» YOUR TASK:
Each record should be given again exactly, and any picture in it left out.

» RECORDS PROVIDED:
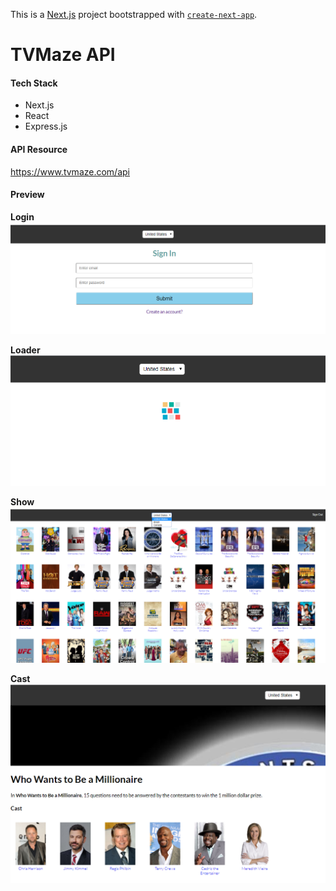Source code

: This is a [Next.js](https://nextjs.org/) project bootstrapped with [`create-next-app`](https://github.com/zeit/next.js/tree/canary/packages/create-next-app).

# TVMaze API

#### Tech Stack

- Next.js
- React
- Express.js

#### API Resource

https://www.tvmaze.com/api

#### Preview

**Login**
![login](./public/img/login.png)

**Loader**
![loader](./public/img/loader.png)

**Show**
![shows](./public/img/show1.png)

**Cast**
![cast](./public/img/cast.png)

» SOLUTION FOR THIS TASK:
Source code

: This is a [Next.js](https://nextjs.org/) project bootstrapped with [`create-next-app`](https://github.com/zeit/next.js/tree/canary/packages/create-next-app).

# TVMaze API

#### Tech Stack

- Next.js
- React
- Express.js

#### API Resource

https://www.tvmaze.com/api

#### Preview

**Login**
![login](./public/img/login.png)

**Loader**
![loader](./public/img/loader.png)

**Show**
![shows](./public/img/show1.png)

**Cast**
![cast](./public/img/cast.png)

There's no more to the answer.